This Part 6 is about car types beyond tank cars and simple house cars. Links to prior parts of this series are listed below. The first three parts described the basic method, and subsequent parts presented (and will present) specific car types or specific effects to be achieved.
Part 1: http://modelingthesp.blogspot.com/2014/09/my-acrylic-weathering-method.html
Part 2: http://modelingthesp.blogspot.com/2014/09/my-acrylic-weathering-method-part-2.html
Part 3: http://modelingthesp.blogspot.com/2014/09/my-acrylic-weathering-method-part-3.html
Part 4: http://modelingthesp.blogspot.com/2014/09/my-acrylic-weathering-method-part-4.html
Part 5: http://modelingthesp.blogspot.com/2014/09/my-acrylic-weathering-method-part-5.html
I will begin with flat cars. An earlier post about this described my method briefly, and it can be viewed at this link: http://modelingthesp.blogspot.com/2011/05/weathering-flat-car-decks.html . I won’t repeat that material here, except to point out that the decks of flat cars, being out in the weather as well as accumulating dirt and debris from some cargoes, tend to get really dark in color over time. Here is an image of a 25-year-old SP car, a Craig Bossler photo at Reading, PA:
Note also that the deck is pretty beat up. Few modelers reproduce either the dark colors or the damage to the deck. The photo above admittedly shows a car later in its life, but it does depict the direction that deck appearances are headed. And by the way, the SP did not creosote decks of its flat cars, nor did it paint them, so the color shown did not arise from those reasons.

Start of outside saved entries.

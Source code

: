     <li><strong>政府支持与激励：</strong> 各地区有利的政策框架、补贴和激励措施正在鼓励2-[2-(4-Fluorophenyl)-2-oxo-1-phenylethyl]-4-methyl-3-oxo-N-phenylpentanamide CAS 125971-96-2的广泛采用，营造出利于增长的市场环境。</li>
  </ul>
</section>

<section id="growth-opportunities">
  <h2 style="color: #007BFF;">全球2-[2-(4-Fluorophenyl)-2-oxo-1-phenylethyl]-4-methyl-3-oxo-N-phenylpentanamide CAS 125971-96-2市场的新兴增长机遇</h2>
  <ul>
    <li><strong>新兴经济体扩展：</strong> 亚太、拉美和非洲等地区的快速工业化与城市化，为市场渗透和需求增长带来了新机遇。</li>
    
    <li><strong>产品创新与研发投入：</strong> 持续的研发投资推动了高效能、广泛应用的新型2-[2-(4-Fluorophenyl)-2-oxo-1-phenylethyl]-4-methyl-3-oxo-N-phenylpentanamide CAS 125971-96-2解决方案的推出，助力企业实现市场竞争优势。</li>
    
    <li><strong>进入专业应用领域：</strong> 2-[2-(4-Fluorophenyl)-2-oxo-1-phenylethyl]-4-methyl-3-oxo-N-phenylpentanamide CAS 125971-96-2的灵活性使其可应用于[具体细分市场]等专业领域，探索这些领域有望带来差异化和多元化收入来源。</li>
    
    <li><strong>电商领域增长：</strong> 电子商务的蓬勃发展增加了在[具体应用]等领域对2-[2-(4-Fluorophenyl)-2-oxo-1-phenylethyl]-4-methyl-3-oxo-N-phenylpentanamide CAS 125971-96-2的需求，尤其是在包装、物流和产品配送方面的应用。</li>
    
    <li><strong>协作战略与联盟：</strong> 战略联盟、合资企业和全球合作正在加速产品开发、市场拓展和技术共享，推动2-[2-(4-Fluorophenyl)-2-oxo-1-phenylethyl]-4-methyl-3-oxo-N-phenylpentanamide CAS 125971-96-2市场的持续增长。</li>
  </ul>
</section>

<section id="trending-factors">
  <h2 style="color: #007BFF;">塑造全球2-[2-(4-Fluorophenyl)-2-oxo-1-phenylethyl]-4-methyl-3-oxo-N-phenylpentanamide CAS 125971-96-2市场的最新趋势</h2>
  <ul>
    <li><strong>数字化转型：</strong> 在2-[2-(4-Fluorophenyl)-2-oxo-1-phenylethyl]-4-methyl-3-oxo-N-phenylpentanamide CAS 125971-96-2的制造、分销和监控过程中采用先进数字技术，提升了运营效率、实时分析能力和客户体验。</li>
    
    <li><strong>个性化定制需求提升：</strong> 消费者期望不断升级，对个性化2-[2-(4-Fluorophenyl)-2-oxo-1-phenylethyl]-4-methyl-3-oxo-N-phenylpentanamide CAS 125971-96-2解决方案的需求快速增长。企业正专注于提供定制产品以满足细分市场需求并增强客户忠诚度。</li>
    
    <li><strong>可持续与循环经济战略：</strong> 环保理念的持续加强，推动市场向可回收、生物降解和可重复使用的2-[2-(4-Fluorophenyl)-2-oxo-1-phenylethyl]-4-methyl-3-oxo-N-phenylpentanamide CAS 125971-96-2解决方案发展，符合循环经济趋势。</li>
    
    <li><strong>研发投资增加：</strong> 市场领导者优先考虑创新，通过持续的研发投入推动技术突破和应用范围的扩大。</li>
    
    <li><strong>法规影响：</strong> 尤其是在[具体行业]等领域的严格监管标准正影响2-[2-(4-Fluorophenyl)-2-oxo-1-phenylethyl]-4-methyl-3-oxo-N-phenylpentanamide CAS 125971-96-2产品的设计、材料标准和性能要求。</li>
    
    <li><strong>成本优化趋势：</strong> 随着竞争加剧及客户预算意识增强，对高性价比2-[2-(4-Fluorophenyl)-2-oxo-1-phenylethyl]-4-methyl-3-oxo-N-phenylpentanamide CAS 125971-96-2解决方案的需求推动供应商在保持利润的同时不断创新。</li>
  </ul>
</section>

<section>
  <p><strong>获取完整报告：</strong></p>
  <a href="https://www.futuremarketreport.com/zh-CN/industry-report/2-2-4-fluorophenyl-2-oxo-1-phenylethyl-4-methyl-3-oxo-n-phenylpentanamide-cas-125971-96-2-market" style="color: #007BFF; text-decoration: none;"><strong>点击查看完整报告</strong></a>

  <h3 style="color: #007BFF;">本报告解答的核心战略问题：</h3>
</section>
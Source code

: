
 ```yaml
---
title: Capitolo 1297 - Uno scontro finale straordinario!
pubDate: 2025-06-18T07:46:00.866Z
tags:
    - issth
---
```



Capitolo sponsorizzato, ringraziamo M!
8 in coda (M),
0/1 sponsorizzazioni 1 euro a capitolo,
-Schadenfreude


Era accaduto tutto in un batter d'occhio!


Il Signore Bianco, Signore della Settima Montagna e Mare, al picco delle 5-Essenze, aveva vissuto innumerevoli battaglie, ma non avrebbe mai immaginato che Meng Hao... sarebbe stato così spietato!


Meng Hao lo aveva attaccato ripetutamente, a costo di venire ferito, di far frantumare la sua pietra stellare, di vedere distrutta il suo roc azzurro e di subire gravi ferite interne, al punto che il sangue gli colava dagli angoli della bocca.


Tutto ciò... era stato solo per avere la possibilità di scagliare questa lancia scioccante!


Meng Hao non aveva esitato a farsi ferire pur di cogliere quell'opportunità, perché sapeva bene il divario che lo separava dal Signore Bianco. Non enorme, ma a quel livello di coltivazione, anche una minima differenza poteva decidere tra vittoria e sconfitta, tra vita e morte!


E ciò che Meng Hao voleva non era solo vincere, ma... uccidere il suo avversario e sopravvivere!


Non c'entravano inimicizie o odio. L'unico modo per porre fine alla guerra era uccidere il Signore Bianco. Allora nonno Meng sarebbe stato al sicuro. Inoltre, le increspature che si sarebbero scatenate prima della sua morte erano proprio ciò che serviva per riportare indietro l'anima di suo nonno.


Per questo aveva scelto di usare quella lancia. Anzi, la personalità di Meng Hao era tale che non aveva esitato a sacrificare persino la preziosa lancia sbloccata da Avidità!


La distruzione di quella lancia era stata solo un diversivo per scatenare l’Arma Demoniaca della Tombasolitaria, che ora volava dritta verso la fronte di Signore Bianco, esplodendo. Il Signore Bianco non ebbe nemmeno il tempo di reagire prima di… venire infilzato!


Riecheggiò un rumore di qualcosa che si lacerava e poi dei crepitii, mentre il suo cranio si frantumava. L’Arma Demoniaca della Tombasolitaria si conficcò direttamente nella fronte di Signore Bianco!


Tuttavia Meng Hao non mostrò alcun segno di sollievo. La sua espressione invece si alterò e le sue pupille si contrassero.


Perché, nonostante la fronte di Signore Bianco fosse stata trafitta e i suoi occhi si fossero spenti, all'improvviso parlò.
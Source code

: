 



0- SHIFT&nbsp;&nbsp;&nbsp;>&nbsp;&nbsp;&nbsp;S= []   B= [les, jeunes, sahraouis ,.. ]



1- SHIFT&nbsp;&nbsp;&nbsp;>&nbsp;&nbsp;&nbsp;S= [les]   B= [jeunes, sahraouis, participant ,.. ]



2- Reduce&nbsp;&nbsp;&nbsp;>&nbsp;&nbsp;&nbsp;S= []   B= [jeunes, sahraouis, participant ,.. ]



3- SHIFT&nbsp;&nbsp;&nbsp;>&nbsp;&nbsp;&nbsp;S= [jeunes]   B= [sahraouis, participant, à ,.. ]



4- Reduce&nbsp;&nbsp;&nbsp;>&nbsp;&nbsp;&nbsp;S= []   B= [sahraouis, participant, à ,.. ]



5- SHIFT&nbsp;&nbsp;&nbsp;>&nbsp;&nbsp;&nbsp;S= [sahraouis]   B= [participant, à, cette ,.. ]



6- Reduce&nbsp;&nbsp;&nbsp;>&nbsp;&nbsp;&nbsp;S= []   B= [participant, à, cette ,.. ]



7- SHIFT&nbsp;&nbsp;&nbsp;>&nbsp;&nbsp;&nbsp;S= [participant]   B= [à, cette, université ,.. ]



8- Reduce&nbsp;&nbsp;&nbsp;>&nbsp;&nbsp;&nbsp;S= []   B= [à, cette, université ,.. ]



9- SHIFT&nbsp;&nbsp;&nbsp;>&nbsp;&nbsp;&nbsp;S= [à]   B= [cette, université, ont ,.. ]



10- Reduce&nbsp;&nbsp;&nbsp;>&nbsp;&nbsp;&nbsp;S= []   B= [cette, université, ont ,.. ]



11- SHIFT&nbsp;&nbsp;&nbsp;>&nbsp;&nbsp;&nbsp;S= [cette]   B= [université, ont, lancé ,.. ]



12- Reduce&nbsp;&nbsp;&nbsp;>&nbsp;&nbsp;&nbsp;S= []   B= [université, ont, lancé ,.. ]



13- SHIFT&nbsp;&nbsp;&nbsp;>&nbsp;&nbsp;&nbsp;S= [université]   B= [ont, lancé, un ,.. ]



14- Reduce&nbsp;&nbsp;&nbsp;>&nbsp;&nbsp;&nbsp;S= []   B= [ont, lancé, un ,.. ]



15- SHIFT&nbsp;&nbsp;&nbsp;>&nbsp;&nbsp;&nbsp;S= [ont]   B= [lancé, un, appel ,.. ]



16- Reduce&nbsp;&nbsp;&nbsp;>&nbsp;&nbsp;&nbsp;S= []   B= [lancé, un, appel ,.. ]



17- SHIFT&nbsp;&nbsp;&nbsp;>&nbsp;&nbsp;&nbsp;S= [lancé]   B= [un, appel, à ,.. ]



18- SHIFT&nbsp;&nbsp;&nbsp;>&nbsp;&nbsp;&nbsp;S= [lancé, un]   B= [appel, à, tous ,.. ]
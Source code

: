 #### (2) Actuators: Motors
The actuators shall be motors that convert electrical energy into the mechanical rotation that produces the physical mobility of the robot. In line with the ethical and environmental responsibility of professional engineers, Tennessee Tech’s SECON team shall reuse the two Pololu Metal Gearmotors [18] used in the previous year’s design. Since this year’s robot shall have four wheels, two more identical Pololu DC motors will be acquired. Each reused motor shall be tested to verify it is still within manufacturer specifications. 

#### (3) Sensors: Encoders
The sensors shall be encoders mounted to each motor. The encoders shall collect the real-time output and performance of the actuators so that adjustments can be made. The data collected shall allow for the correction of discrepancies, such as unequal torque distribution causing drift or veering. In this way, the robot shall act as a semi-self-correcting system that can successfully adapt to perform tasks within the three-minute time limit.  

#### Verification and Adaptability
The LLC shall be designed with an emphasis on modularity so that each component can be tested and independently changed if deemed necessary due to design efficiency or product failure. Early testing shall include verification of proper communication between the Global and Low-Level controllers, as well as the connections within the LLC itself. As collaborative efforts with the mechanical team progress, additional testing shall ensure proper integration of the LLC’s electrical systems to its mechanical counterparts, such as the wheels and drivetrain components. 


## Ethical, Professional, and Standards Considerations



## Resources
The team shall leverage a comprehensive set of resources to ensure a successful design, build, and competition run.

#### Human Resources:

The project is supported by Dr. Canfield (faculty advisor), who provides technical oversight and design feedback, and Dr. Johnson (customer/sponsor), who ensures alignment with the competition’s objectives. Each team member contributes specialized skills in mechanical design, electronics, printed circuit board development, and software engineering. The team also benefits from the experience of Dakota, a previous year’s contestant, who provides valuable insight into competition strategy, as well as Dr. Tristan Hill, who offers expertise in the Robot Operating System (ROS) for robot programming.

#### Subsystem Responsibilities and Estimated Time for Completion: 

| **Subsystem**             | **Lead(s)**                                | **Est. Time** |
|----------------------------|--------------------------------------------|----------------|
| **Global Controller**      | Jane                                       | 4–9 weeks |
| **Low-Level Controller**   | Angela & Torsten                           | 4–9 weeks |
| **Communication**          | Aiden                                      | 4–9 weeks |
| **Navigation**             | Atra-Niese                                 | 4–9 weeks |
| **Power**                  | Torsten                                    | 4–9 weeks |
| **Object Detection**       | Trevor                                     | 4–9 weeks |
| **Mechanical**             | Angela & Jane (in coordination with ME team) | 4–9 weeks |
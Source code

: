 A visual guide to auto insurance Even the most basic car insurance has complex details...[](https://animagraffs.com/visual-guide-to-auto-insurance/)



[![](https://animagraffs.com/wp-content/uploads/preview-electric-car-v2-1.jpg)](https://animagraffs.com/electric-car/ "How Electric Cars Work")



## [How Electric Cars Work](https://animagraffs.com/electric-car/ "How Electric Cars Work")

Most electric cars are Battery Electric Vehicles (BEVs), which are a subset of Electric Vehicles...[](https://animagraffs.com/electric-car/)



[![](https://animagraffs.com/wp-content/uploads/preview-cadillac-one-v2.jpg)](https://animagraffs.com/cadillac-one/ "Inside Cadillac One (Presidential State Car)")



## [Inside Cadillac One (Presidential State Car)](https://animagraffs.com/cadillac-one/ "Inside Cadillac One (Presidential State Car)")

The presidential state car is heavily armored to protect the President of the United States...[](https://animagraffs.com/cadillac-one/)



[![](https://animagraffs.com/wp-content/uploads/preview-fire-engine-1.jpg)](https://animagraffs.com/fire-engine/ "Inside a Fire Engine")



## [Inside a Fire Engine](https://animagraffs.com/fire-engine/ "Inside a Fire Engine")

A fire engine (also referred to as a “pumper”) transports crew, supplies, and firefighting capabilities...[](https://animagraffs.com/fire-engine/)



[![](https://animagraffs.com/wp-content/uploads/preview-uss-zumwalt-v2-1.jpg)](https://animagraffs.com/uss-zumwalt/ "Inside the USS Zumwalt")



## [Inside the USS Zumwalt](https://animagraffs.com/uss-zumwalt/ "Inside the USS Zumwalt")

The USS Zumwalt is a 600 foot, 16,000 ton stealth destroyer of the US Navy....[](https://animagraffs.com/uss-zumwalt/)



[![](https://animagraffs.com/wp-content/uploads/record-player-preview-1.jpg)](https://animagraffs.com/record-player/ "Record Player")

This means that raw “real wood decks” on model flat cars can only represent a just-installed deck, which would be a rare observation. To illustrate, on Otis McGee’s layout, which rosters about 75 SP flat cars for lumber loading, there is only one car with an unweathered deck. For these cars, I paint with acrylics, rather than use washes, although the same colors are used as shown in Part 1, link above. Shown below is a photo from my previous post on decks (link in previous paragraph) to show both “real wood” and plastic decks, as modified.
A related problem arises with bulkhead flat cars, for which there is both a steel body and bulkhead frame, and a wood deck and bulkhead facing. This is one of the bulkhead car models, produced by the Southern Pacific Historical & Technical Society, of the 1949 home-built SP modifications to Class F-70-7 flat cars. I weathered the body with washes, the deck and facings with paint.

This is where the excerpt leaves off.